Species of gastropod

Amphidromus laevus is a species of air-breathing land snail, a terrestrial pulmonate gastropod mollusk in the family Camaenidae.

- Subspecies
- Amphidromus laevus janetabbasae J. Parsons, 2014
- Amphidromus laevus kissuensis Rolle, 1903
- Amphidromus laevus laevus (O. F. Müller, 1774)
- Amphidromus laevus lakorensis Thach, 2019
- Amphidromus laevus nusleti J. Parsons, 2014
- Amphidromus laevus romaensis Rolle, 1903

==Description==
The length of the shell attains 30 mm, its diameter 10 mm.

(Original description in Latin) This species possesses a somewhat lentil-shaped, smooth, and sinistral shell. It is banded and features a somewhat reflected lip.

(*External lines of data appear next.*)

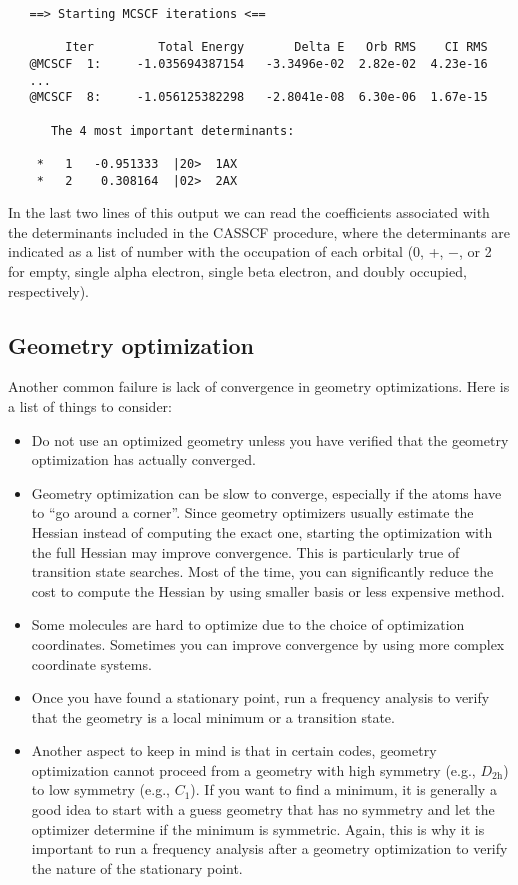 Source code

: \documentclass[../Main/chem532-notes.tex]{subfiles}
\begin{document}
\begin{verbatim}
   ==> Starting MCSCF iterations <==

        Iter         Total Energy       Delta E   Orb RMS    CI RMS
   @MCSCF  1:     -1.035694387154   -3.3496e-02  2.82e-02  4.23e-16
   ...
   @MCSCF  8:     -1.056125382298   -2.8041e-08  6.30e-06  1.67e-15
   
      The 4 most important determinants:

    *   1   -0.951333  |20>  1AX
    *   2    0.308164  |02>  2AX
\end{verbatim}
In the last two lines of this output we can read the coefficients associated with the determinants included in the CASSCF procedure, where the determinants are indicated as a list of number with the occupation of each orbital (0, +, $-$, or 2 for empty, single alpha electron, single beta electron, and doubly occupied, respectively).


\subsection{Geometry optimization}

Another common failure is lack of convergence in geometry optimizations. Here is a list of things to consider:
\begin{itemize}
\item Do not use an optimized geometry unless you have verified that the geometry optimization has actually converged.

\item Geometry optimization can be slow to converge,  especially if the atoms have to ``go around a corner''. Since geometry optimizers usually estimate the Hessian instead of computing the exact one, starting the optimization with the full Hessian may improve convergence. This is particularly true of transition state searches. Most of the time, you can significantly reduce the cost to compute the Hessian by using smaller basis or less expensive method.

\item Some molecules are hard to optimize due to the choice of optimization coordinates. Sometimes you can improve convergence by using more complex coordinate systems.

\item Once you have found a stationary point, run a frequency analysis to verify that the geometry is a local minimum or a transition state.

\item Another aspect to keep in mind is that in certain codes, geometry optimization cannot proceed from a geometry with high symmetry (e.g., $D_{2\mathrm{h}}$) to low symmetry (e.g., $C_1$). If you want to find a minimum, it is generally a good idea to start with a guess geometry that has no symmetry and let the optimizer determine if the minimum is symmetric.
Again, this is why it is important to run a frequency analysis after a geometry optimization to verify the nature of the stationary point.
\end{itemize}
\end{document}
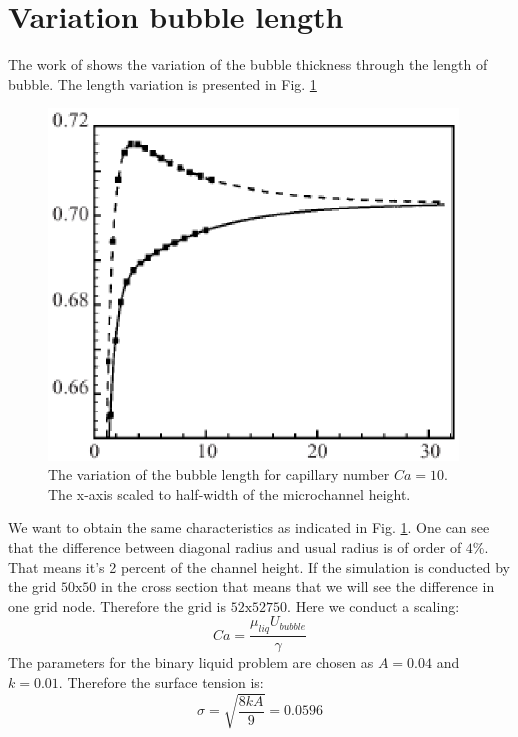 \documentclass{article}
\begin{document}
\section{Variation bubble length}
The work of \cite{heil-threedim} shows the variation of the bubble thickness through the length of
bubble. The length variation is presented in Fig. \ref{fig:thickness:variation:ca:ten}
\begin{figure}
\includegraphics[width=0.97\textwidth]{Figures/variationoverlength.eps}
\caption{The variation of the bubble length for capillary number $Ca=10$. The x-axis scaled to
half-width of the microchannel height.  \label{fig:thickness:variation:ca:ten}}
\end{figure}
We want to obtain the same characteristics as indicated in Fig.
\ref{fig:thickness:variation:ca:ten}. One can see that the difference between diagonal radius and
usual radius is of order of $4\%$. That means it's 2 percent of the channel height. If the
simulation is conducted by the grid $50\mathrm{x}50$ in the cross section that means that we will
see the difference in one grid node. Therefore the grid is $52\mathrm{x}52\mathrm{750}$. Here we
conduct a scaling:
\begin{equation}
Ca=\frac{\mu_{liq} U_{bubble}}{\gamma}
\end{equation}
The parameters for the binary liquid problem are chosen as $A=0.04$ and $k=0.01$. Therefore the
surface tension is:
\begin{equation}
\sigma = \sqrt{\frac{8 k A}{9}}=0.0596
\end{equation}
\end{document}
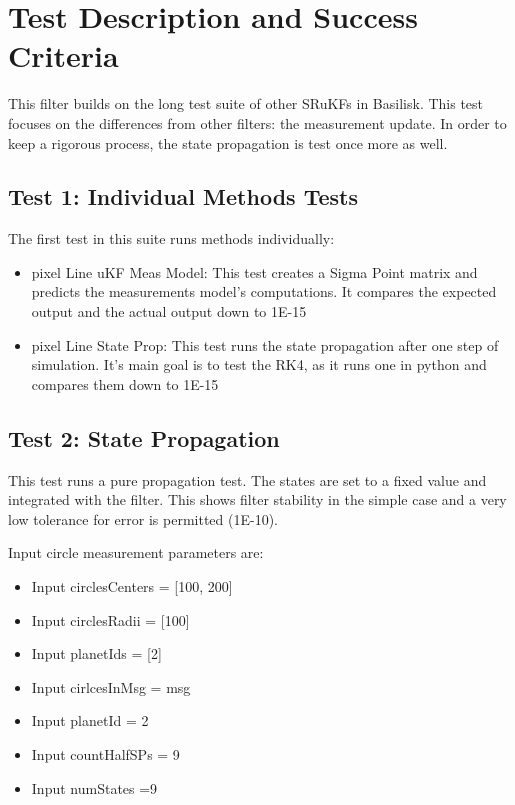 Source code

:
\newpage

\section{Test Description and Success Criteria}

This filter builds on the long test suite of other SRuKFs in Basilisk. This test focuses on the differences from other filters: the measurement update. 
In order to keep a rigorous process, the state propagation is test once more as well.

\subsection{Test 1: Individual Methods Tests}

The first test in this suite runs methods individually:

\begin{itemize}
\item{pixel Line uKF Meas Model:} This test creates a Sigma Point matrix and predicts the measurements model's computations. It compares the expected output and the actual output down to 1E-15 
\item{pixel Line State Prop:} This test runs the state propagation after one step of simulation. It's main goal is to test the RK4, as it runs one in python and compares them down to 1E-15
\end{itemize}


\subsection{Test 2: State Propagation}

This test runs a pure propagation test. The states are set to a fixed value and integrated with the filter.
This shows filter stability in the simple case and a very low tolerance for error is permitted (1E-10). 

Input circle measurement parameters are:
\begin{itemize}
    \item Input circlesCenters = [100, 200]
    \item Input circlesRadii = [100]
    \item Input planetIds = [2]
    \item Input cirlcesInMsg = msg
    \item Input planetId = 2
    \item Input countHalfSPs = 9
    \item Input numStates =9
\end{itemize}

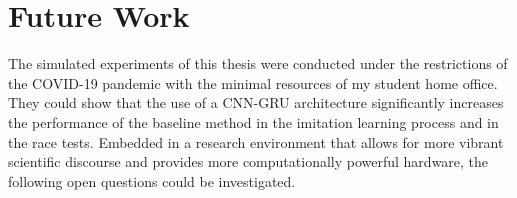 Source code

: 







\section{Future Work}
The simulated experiments of this thesis were conducted under the restrictions of the COVID-19 pandemic 
with the minimal resources of my student home office. 
They could show that the use of a CNN-GRU architecture significantly increases 
the performance of the baseline method in the imitation learning process and in the race tests. 
Embedded in a research environment that allows for more vibrant scientific discourse 
and provides more computationally powerful hardware, the following open questions could be investigated.

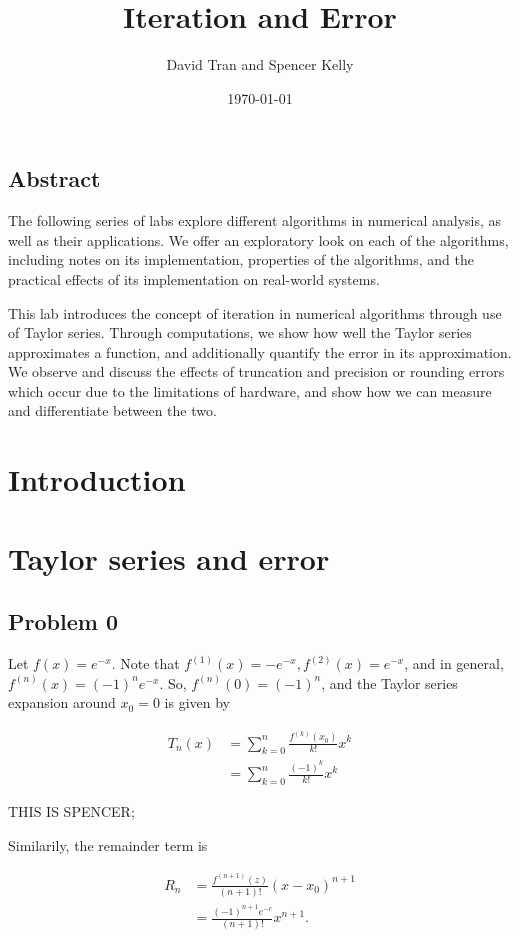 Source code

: \documentclass[letter,11pt]{article}
\title{Iteration and Error}
\author{David Tran and Spencer Kelly}
\date{\today}
\begin{document}
\maketitle

\subsection*{Abstract}
The following series of labs explore different algorithms in numerical analysis, as well as their applications. We offer an exploratory look on each of the algorithms, including notes on its implementation, properties of the algorithms, and the practical effects of its implementation on real-world systems.

This lab introduces the concept of iteration in numerical algorithms through use of Taylor series. Through computations, we show how well the Taylor series approximates a function, and additionally quantify the error in its approximation. We observe and discuss the effects of truncation and precision or rounding errors which occur due to the limitations of hardware, and show how we can measure and differentiate between the two.

\section{Introduction}

\section{Taylor series and error}

\setcounter{subsection}{-1}
\subsection{Problem 0}
Let $f(x) = e^{-x}$. Note that $f^{(1)}(x) = -e^{-x}, f^{(2)}(x) = e^{-x}$, and in general, $f^{(n)}(x) = (-1)^ne^{-x}$. So, $f^{(n)}(0) = (-1)^n$, and the Taylor series expansion around $x_0 = 0$ is given by

\begin{align*}
T_n(x) &= \sum_{k = 0}^n \frac{f^{(k)}(x_0)}{k!} x^k \\
&= \sum_{k = 0}^n \frac{(-1)^k}{k!}x^k
\end{align*}

THIS IS SPENCER;

Similarily, the remainder term is

\begin{align*}
R_n &= \frac{f^{(n + 1)}(z)}{(n + 1)!}(x - x_0)^{n + 1} \\
&= \frac{(-1)^{n + 1} e^{-c}}{(n + 1)!}x^{n + 1}.
\end{align*}
\end{document}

The columella appears yellow.

(Described in Latin as Amphidromus hemicyclus) The shell is obtusely perforate, elliptically pyramidal, and semicircular, presenting a solid and very polished white surface that is encircled spirally by broad violet bands. Comprising six whorls, the penultimate appears somewhat quadrate, while the body whorl exceeds the spire and is intensely curved. The aperture is elliptical and internally acute, with a somewhat straight peristome and a reflected white lip. The columella is reflected, oblique, and curved.